Si el objetivo es cuestionar el nivel del tipo de cambio, el debate debería orientarse a si existe atraso de la paridad, y si la respuesta es positiva en qué magnitud. Considerar que un escenario económico con una tendencia a la apreciación de la moneda doméstica implica el ingreso a un esquema de convertibilidad sólo es la expresión de una confusión conceptual o de un tosco recurso político para sumar voluntades al show del miedo. La diferencia con los años de la convertibilidad es notable en el frente financiero local y externo, y también en el comportamiento del sector productivo. En definitiva, en el patrón de acumulación.
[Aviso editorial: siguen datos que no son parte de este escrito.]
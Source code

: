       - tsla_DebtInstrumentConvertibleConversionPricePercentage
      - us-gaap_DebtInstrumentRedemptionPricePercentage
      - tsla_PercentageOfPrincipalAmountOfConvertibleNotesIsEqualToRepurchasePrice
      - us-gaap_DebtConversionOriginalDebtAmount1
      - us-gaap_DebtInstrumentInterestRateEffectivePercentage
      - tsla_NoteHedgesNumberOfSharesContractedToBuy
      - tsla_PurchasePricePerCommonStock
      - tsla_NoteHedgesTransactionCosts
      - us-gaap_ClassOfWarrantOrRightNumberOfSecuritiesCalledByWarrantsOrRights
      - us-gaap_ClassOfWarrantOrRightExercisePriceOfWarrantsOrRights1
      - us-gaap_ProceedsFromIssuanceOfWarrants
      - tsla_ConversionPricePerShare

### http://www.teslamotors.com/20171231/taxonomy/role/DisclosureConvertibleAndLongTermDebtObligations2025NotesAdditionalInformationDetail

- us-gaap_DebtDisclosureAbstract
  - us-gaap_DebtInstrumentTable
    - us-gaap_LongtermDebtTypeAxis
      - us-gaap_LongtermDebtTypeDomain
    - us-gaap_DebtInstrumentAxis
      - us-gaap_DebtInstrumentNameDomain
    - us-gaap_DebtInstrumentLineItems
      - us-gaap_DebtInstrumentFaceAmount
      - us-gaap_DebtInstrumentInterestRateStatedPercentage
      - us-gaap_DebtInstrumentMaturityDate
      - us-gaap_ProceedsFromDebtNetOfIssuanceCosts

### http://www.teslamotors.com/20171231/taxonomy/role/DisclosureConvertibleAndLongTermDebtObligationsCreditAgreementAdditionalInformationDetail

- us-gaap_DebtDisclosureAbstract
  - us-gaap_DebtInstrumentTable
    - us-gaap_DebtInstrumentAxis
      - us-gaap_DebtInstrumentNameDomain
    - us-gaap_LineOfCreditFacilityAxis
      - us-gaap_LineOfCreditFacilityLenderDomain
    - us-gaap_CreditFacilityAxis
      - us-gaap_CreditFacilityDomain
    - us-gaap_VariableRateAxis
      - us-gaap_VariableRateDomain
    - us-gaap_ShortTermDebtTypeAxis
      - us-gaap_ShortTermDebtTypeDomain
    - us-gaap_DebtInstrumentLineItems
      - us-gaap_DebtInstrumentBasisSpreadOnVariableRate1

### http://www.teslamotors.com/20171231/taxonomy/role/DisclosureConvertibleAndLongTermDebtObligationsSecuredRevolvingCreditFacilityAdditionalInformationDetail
Por eso, en el supuesto de considerar la existencia de atraso cambiario se debería evaluar otras variables económicas para aproximarse a la situación en que se encuentra el tipo de cambio. Un análisis riguroso no se limita a un cálculo directo con el recorrido de los precios internos puesto que el tipo de cambio competitivo no es igual para cualquier momento de la economía.
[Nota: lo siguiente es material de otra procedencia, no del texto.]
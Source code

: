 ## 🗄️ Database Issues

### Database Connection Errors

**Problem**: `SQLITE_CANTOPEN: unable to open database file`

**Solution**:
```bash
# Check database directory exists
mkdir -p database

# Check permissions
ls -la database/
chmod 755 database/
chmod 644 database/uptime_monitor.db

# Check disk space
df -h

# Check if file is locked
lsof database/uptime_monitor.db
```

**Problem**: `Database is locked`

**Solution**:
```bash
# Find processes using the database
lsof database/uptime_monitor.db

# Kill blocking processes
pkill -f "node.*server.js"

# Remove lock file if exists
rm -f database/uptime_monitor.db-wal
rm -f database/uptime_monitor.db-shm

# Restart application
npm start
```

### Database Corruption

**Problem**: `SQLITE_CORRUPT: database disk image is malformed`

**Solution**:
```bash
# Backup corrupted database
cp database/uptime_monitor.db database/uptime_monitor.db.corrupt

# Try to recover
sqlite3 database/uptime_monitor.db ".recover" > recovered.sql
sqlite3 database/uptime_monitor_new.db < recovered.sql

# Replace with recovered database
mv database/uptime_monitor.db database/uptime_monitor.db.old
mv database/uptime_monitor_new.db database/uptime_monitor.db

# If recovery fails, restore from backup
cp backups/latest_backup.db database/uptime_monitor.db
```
La comparación con los noventa marca diferencias ostensibles en variables claves. En este ciclo existe un sostenido proceso de creación de empleo en general, e industrial en particular, son mucho más favorables los términos del intercambio, es menor el grado de apertura efectiva por medidas de administración del comercio exterior, ha disminuido considerablemente el endeudamiento en relación al Producto, se ha desarrollado el mercado interno de consumo y avanzado la reindustrialización, se han acumulado reservas en cantidad, la política cambiaria es de pequeños ajustes periódicos, y se ha registrado un incremento constante de la productividad laboral. Quienes enfatizan el aumento de los costos laborales en dólares para alertar sobre la paridad cambiaria no deberían ignorar el alza de la productividad. Sin incorporar esta última variable el análisis es incompleto con un sesgo hacia visiones que sólo buscan resguardar las tasas de ganancias elevadas de las empresas. Este sintético cuadro de situación describe un perfil opuesto al prevaleciente durante la convertibilidad.
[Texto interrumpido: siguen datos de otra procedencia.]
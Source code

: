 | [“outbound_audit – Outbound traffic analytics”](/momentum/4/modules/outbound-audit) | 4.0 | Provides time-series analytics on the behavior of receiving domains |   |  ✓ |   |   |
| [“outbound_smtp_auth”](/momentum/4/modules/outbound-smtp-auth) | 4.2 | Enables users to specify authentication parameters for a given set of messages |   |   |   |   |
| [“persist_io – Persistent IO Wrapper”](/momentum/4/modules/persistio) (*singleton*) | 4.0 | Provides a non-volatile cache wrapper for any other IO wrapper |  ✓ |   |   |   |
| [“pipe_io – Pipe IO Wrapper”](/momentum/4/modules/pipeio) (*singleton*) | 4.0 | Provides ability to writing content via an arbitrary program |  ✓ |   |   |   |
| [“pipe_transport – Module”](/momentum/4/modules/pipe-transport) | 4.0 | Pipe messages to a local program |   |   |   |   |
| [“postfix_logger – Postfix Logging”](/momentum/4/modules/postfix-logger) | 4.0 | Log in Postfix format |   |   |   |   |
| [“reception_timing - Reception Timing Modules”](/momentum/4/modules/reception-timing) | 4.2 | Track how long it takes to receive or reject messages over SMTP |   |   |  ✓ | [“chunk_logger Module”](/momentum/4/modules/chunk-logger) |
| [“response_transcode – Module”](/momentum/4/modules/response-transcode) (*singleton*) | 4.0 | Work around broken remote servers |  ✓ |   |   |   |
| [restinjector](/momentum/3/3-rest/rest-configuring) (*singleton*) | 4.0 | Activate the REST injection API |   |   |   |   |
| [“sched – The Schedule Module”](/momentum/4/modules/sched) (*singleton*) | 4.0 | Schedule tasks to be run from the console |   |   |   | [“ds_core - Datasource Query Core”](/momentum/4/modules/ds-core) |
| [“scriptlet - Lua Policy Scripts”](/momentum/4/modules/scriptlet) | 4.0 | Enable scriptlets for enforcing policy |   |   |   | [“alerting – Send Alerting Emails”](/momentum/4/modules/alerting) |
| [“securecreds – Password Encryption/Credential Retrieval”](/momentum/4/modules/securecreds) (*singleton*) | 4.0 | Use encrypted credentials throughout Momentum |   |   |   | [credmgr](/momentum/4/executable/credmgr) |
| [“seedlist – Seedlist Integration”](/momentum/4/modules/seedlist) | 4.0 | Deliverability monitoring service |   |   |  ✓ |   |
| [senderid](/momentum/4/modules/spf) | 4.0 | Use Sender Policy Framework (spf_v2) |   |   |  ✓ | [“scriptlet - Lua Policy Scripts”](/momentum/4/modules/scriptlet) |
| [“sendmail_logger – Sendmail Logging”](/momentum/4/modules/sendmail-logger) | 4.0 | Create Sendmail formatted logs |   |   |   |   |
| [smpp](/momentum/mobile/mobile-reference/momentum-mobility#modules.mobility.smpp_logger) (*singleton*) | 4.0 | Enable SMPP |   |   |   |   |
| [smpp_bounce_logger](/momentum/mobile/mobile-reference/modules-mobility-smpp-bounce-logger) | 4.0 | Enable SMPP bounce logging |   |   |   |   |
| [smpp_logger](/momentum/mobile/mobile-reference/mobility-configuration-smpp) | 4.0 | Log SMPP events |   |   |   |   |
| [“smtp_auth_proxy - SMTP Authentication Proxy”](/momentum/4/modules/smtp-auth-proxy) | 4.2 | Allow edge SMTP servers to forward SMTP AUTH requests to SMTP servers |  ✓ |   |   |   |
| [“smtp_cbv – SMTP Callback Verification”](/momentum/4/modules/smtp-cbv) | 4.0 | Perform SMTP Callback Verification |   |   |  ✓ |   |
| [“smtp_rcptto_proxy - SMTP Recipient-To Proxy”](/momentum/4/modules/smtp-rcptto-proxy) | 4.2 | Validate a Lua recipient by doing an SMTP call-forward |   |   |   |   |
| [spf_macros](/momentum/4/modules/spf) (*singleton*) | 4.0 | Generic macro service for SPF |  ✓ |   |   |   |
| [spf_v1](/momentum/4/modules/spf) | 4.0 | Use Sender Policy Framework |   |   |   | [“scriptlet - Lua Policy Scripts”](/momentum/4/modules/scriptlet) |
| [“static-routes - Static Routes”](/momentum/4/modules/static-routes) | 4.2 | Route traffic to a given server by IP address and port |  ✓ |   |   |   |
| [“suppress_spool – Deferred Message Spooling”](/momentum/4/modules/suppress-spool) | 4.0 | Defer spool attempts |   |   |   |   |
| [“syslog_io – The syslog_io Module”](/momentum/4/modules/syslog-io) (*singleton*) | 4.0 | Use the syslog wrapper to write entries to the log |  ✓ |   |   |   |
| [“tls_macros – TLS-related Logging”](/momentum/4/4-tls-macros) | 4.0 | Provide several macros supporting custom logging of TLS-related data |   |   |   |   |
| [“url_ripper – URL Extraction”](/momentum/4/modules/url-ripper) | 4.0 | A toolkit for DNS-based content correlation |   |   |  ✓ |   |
Esas variables relevantes con signos negativos durante un período prolongado, lapso donde no hubo variación del tipo de cambio nominal por el corset de la convertibilidad, sólo podían acumular tensiones sociales, financieras, laborales y políticas. El corralito fue el último eslabón de un patrón de acumulación que ya exhibía agotamiento, en un momento donde se había lanzado una puja entre las fracciones del poder económico. De un lado se encontraban los devaluadores (grupos locales y exportadores) y en el otro, los dolarizadores (bancos, acreedores y multinacionales).
La economía tiene ahora varios desafíos por delante pero no está incrementando las tensiones que supo acumular la convertibilidad. Son otras de mucha menor intensidad, pero que quedan opacadas cuando se las busca asociar con las registradas en los noventa. Se encuentran muy lejos, por diseño de política económica, de las existentes hasta los trágicos días del 19 y 20 de diciembre de hace diez años. El actual período político ha recuperado márgenes de autonomía en la gestión económica, como la utilización de reservas para pagar deudas, y se ha caracterizado por su habilidad adaptativa tras el objetivo de preservar un ritmo acelerado de crecimiento.